Ce que le titulaire du Hausrecht peut faire lui-même, et où cela devient risqué
Le droit civil connaît des droits de justice privée du possesseur. Qui prive le possesseur de la possession sans sa volonté ou le trouble dans sa possession agit illicitement ; la loi nomme cela verbotene Eigenmacht, l'atteinte interdite à la possession (§ 858 Abs. 1 BGB). Le possesseur peut repousser par la force une verbotene Eigenmacht (§ 859 Abs. 1 BGB) ; si la possession d'un immeuble lui est retirée par une verbotene Eigenmacht, il peut, immédiatement après cette privation, s'en ressaisir en évinçant l'auteur (§ 859 Abs. 3 BGB). À côté de cela se trouve la Notwehr : qui commet un acte commandé par la Notwehr, la défense nécessaire pour repousser une attaque illicite actuelle dirigée contre lui ou contre autrui, n'agit pas de manière illicite (§ 32 StGB).
Cette section n'est sciemment pas un mode d'emploi.

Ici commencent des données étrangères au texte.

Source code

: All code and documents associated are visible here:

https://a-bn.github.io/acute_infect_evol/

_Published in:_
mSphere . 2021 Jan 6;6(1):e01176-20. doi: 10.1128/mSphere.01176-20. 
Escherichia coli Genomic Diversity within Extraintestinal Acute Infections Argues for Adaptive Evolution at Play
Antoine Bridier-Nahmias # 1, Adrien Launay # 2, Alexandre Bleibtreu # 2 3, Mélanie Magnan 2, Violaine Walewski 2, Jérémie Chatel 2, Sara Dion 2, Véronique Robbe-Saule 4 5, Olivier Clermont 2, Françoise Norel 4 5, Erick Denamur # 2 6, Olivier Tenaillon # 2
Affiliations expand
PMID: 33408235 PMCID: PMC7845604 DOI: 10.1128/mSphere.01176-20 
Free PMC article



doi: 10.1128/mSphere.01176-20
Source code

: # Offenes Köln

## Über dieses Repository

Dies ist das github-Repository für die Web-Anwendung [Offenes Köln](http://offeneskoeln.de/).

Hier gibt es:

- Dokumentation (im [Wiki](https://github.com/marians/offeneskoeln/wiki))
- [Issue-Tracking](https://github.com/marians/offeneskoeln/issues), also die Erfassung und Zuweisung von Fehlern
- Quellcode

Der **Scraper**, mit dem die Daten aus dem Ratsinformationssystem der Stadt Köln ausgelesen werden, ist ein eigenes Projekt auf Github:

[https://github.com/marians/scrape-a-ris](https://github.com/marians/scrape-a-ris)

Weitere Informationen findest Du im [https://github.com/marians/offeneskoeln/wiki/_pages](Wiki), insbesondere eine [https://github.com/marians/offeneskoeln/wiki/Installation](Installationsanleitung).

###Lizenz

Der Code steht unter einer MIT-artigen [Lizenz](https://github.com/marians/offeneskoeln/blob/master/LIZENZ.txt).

Qui dépasse les limites de ces droits se retrouve lui-même comme personne mise en cause, alors pour Körperverletzung, l'atteinte à l'intégrité corporelle, pour Nötigung, la contrainte, ou pour Freiheitsberaubung, la privation de liberté. Le point de savoir si un agissement était encore couvert par le § 859 BGB ou par le § 32 StGB est tranché par un tribunal après coup et avec un savoir que personne n'avait au moment des faits. La voie sûre est l'appel à la police.
Questions fréquentes
Est-il punissable d'entrer dans une cage d'escalier ou dans une cour arrière ?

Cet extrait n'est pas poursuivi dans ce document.